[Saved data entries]
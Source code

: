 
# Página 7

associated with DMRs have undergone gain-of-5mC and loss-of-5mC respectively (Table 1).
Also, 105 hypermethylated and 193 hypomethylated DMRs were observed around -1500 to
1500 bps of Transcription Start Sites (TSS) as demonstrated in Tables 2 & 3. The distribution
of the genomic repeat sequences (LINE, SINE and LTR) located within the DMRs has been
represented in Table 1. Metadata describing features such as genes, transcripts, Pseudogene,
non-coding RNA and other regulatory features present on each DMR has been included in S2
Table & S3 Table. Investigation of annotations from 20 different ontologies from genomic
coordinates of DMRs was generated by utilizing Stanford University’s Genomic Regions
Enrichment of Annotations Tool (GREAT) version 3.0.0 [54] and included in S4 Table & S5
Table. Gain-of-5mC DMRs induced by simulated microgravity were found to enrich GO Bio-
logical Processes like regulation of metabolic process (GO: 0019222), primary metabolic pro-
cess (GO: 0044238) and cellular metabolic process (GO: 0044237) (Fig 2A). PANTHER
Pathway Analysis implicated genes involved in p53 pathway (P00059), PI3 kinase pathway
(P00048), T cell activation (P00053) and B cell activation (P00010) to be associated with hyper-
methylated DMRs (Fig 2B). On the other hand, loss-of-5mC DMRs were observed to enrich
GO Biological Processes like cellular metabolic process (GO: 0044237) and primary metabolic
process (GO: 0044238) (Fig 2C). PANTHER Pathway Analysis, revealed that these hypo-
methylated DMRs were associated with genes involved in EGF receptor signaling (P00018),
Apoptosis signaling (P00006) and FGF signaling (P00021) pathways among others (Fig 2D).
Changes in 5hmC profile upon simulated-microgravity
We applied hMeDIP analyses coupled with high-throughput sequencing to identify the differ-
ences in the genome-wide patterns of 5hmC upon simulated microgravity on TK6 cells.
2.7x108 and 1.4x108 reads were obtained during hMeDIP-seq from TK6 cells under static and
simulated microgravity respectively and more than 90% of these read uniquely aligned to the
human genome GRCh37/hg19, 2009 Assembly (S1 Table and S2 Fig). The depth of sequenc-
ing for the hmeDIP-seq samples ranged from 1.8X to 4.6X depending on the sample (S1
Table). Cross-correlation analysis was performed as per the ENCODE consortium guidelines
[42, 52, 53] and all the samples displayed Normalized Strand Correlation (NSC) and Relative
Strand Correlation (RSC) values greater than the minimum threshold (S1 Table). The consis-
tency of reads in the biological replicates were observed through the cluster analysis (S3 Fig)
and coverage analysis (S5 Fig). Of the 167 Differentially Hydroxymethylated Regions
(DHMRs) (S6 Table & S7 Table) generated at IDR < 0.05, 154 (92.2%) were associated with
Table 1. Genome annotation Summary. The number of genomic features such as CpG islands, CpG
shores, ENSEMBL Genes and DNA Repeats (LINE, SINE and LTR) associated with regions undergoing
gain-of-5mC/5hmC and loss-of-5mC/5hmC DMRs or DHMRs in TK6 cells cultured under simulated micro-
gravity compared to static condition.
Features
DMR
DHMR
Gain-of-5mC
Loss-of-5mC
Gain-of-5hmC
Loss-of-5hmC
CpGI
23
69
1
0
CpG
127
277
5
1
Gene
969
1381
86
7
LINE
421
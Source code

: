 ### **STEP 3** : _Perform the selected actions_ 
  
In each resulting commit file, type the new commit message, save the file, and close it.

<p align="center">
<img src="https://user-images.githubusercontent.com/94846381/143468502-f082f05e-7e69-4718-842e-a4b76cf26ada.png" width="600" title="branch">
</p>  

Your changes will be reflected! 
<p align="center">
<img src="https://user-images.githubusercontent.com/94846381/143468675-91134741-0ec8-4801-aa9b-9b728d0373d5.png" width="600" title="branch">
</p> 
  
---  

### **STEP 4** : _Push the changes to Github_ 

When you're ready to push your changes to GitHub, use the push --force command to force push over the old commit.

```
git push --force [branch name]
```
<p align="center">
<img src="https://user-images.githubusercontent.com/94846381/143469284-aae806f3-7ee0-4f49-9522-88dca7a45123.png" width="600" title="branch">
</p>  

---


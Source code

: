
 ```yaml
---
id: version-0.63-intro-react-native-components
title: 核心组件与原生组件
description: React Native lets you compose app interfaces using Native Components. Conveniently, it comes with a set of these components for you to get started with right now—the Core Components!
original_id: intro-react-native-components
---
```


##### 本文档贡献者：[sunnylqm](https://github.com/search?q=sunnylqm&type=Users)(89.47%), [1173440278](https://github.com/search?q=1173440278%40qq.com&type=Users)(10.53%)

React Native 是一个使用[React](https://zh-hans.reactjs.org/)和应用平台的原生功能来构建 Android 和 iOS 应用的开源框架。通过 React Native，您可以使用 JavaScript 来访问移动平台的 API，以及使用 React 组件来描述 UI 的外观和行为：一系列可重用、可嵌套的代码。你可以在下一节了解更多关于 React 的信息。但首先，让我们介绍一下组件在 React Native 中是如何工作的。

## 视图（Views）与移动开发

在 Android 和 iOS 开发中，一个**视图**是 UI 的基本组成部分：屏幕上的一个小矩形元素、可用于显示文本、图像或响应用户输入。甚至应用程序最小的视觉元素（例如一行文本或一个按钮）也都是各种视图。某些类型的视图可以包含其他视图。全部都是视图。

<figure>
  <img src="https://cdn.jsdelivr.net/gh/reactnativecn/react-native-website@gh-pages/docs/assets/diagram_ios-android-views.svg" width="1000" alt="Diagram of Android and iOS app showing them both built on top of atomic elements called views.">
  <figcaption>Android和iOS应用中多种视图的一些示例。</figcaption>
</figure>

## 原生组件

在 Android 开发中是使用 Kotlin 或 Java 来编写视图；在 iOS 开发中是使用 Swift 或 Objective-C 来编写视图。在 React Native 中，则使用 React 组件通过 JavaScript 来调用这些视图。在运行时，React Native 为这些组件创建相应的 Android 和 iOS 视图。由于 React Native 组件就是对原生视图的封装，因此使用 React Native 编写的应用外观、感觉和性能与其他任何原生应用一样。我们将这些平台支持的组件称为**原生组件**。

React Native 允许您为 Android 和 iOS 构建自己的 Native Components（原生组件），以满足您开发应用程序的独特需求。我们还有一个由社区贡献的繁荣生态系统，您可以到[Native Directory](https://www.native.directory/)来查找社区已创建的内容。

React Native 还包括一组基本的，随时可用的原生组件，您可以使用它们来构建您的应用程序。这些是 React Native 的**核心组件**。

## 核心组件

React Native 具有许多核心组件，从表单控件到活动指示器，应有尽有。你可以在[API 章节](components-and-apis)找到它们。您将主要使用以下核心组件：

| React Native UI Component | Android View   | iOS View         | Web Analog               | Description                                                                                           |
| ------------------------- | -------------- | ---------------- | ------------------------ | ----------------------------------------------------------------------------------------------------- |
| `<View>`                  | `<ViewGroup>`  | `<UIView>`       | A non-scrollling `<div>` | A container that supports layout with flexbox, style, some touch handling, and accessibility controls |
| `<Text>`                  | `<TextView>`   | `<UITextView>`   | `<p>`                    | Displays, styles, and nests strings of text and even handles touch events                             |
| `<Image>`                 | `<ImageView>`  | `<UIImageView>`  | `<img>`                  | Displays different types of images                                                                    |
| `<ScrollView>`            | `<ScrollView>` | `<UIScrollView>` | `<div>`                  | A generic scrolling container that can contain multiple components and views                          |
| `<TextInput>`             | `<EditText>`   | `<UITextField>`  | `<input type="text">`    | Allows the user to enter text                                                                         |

Exercise goal
Within these records, how many lines include the word "static"? The reply should be that number alone.

Problem solution
2